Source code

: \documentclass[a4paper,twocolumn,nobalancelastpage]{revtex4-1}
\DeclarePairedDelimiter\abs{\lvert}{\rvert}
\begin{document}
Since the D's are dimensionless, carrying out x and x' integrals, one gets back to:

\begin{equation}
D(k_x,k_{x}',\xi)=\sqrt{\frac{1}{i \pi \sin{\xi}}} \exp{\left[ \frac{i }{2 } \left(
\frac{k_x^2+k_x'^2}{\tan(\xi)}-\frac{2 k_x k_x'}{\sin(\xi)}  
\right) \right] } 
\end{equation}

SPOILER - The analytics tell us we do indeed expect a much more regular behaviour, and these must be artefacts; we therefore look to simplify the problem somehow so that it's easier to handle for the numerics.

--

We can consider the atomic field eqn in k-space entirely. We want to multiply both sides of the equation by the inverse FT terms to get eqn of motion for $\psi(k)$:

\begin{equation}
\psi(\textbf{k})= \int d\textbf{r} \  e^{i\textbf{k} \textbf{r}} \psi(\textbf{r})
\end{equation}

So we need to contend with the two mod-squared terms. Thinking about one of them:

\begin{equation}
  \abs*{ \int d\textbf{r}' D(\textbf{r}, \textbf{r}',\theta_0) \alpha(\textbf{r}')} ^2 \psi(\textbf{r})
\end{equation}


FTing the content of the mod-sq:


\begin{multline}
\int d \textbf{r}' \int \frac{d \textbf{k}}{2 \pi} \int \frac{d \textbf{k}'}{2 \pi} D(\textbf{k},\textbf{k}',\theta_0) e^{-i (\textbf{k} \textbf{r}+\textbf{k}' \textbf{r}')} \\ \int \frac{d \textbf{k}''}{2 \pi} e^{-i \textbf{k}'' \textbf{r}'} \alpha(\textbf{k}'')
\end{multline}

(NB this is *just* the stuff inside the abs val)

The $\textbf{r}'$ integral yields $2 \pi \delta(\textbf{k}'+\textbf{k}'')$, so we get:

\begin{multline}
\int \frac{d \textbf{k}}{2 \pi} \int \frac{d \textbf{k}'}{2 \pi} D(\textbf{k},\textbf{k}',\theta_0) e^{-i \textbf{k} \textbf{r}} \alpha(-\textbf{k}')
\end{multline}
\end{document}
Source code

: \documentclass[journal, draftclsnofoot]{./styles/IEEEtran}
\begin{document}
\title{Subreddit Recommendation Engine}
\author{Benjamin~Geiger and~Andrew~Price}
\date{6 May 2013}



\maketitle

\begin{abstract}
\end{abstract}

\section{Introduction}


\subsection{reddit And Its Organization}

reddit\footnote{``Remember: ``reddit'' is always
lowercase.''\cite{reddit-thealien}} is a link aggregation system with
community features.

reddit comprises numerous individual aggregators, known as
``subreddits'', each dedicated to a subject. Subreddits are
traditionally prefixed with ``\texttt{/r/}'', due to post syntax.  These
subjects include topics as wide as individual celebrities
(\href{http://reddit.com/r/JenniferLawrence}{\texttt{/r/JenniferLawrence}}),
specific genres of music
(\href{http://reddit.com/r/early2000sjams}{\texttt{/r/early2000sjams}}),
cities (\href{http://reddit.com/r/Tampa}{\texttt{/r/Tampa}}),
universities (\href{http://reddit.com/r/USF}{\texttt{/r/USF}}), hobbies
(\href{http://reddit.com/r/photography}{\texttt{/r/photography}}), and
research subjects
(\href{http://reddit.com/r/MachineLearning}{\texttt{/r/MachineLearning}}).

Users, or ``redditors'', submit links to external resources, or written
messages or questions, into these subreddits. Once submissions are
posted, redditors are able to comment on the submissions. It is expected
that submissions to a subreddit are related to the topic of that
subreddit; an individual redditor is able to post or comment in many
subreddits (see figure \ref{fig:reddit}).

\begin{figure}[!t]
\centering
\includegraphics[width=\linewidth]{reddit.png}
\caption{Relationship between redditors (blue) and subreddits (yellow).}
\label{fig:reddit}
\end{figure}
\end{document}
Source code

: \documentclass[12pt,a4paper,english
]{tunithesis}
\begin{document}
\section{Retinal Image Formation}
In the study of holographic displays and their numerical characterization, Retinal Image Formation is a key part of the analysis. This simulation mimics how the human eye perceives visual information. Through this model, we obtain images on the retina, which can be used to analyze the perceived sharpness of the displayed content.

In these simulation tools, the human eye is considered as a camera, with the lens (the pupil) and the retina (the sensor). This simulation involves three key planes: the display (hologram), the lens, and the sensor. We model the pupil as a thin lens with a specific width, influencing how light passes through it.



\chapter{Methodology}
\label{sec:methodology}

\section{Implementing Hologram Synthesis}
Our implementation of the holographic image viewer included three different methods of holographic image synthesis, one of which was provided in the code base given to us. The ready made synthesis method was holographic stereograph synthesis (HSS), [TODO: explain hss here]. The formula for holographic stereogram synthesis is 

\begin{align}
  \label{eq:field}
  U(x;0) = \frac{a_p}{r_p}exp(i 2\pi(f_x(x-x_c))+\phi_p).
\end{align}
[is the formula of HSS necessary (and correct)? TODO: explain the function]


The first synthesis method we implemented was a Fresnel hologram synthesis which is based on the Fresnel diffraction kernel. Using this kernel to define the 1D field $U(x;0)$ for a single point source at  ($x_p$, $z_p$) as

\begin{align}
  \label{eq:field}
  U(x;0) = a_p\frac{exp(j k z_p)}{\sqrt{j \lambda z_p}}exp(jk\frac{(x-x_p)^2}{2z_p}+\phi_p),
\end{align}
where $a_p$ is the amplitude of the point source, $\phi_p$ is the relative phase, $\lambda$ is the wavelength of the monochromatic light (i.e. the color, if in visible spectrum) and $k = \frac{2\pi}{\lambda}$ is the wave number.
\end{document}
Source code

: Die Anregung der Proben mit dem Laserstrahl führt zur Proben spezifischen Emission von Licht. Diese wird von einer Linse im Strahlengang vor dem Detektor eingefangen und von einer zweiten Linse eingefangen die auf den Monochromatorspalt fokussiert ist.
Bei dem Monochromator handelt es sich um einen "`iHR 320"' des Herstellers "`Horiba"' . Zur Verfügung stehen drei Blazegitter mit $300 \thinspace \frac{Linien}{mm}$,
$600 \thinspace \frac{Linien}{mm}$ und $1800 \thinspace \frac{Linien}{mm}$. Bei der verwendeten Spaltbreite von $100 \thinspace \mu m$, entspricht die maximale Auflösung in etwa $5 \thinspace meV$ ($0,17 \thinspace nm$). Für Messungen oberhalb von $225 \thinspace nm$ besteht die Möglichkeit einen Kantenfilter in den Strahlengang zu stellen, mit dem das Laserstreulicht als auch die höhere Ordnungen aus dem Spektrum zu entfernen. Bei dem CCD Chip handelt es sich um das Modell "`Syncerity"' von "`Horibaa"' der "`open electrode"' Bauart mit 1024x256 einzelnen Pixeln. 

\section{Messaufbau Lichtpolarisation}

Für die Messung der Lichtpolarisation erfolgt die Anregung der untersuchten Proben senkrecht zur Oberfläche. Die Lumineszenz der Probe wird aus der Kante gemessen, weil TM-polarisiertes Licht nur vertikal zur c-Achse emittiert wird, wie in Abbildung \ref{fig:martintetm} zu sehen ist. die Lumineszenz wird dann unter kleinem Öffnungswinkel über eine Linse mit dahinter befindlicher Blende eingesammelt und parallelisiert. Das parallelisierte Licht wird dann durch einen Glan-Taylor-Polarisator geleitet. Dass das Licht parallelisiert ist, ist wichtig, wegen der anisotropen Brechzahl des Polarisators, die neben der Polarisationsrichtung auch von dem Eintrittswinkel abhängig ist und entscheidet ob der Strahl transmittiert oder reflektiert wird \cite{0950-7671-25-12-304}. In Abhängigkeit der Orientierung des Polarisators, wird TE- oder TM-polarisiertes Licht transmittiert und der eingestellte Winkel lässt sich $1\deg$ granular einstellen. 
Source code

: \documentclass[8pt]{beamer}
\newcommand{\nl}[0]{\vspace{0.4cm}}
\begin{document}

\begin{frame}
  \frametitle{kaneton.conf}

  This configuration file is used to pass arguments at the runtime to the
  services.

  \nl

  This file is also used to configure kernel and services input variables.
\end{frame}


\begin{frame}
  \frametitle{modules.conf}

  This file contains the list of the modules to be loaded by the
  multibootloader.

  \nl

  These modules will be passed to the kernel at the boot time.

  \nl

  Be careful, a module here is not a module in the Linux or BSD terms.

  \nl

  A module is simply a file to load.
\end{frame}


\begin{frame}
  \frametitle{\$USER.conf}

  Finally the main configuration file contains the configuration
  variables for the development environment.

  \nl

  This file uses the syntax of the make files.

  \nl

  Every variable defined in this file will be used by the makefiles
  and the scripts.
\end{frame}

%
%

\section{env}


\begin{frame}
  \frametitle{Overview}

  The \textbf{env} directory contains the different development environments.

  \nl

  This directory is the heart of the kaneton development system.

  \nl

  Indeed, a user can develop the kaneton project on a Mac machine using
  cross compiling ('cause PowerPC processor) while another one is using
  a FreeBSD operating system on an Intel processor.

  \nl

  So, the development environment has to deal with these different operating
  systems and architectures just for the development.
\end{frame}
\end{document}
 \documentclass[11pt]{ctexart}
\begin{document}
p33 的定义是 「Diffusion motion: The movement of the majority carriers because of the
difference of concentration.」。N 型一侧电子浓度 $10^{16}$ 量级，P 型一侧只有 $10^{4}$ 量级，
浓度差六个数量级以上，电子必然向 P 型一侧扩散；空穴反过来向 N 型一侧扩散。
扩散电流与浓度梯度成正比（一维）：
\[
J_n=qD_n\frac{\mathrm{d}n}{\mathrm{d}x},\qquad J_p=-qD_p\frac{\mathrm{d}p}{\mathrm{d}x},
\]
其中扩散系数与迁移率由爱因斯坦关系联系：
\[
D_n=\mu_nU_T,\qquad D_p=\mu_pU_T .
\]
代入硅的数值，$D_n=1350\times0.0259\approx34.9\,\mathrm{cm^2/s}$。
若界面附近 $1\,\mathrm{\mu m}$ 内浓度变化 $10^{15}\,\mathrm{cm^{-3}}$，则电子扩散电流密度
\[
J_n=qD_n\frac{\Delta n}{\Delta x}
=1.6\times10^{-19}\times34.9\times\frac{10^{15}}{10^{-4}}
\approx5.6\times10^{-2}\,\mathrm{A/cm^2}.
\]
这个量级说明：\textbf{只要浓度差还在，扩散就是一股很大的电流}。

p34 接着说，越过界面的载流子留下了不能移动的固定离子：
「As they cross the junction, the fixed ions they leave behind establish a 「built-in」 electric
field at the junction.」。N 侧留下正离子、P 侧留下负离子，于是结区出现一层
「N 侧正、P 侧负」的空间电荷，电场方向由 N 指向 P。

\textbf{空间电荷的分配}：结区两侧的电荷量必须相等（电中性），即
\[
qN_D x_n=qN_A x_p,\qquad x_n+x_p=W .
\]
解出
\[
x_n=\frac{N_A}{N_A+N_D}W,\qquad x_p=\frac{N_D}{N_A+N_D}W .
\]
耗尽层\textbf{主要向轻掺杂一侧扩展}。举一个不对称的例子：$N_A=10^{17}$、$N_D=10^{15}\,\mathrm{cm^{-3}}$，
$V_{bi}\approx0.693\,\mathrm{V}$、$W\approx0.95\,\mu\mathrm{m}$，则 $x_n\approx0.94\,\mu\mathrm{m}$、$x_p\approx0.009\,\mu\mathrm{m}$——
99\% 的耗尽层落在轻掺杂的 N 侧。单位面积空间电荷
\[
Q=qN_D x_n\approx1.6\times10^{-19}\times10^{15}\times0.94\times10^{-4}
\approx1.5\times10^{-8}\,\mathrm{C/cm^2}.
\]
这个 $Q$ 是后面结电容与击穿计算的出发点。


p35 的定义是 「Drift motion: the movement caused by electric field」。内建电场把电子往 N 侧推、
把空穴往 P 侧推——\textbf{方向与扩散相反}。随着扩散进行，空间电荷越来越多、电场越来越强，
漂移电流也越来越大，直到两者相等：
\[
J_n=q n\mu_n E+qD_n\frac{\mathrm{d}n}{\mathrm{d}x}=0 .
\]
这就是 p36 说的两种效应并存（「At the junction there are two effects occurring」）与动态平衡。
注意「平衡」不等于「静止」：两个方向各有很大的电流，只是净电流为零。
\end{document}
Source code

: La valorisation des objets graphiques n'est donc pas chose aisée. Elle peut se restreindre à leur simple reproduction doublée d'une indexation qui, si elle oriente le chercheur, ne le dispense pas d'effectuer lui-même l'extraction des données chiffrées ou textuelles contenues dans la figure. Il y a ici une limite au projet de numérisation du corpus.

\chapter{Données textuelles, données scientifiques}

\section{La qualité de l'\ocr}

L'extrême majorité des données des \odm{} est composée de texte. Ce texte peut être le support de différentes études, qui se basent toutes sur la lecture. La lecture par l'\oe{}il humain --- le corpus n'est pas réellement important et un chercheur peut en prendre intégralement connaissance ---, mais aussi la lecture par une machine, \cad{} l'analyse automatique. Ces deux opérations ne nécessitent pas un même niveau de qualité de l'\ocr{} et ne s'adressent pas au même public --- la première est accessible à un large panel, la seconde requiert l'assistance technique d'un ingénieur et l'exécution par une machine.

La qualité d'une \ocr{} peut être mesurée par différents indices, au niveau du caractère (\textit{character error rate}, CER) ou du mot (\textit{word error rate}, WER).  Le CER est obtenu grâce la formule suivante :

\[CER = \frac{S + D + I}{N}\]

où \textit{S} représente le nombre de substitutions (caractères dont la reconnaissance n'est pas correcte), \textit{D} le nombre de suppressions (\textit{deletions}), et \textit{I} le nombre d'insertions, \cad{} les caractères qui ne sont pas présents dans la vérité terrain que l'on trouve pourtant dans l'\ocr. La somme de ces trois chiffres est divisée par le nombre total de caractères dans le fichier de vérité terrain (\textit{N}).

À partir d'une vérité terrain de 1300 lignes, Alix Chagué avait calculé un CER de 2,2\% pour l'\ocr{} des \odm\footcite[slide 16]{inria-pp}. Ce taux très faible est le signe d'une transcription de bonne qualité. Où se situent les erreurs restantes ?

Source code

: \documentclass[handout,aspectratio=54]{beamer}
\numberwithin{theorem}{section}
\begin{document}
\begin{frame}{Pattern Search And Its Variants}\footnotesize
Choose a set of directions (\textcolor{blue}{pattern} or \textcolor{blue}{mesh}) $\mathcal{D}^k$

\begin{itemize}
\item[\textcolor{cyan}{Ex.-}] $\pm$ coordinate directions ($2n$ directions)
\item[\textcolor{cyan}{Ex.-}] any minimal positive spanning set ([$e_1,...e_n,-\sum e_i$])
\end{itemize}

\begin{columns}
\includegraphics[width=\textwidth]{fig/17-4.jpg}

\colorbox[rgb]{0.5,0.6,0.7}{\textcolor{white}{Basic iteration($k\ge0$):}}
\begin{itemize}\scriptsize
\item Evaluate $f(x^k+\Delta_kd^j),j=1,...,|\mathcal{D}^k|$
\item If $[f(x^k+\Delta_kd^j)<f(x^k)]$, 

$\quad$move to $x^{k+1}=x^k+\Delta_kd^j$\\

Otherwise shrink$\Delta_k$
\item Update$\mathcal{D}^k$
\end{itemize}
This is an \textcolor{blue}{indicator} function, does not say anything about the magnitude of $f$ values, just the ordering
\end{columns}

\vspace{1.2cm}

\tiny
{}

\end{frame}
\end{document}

__________________________________________________

**WORK TASK**
Could you state how many lines of the data include the word "documentclass"? Only the number is needed.

**SOLUTION**
6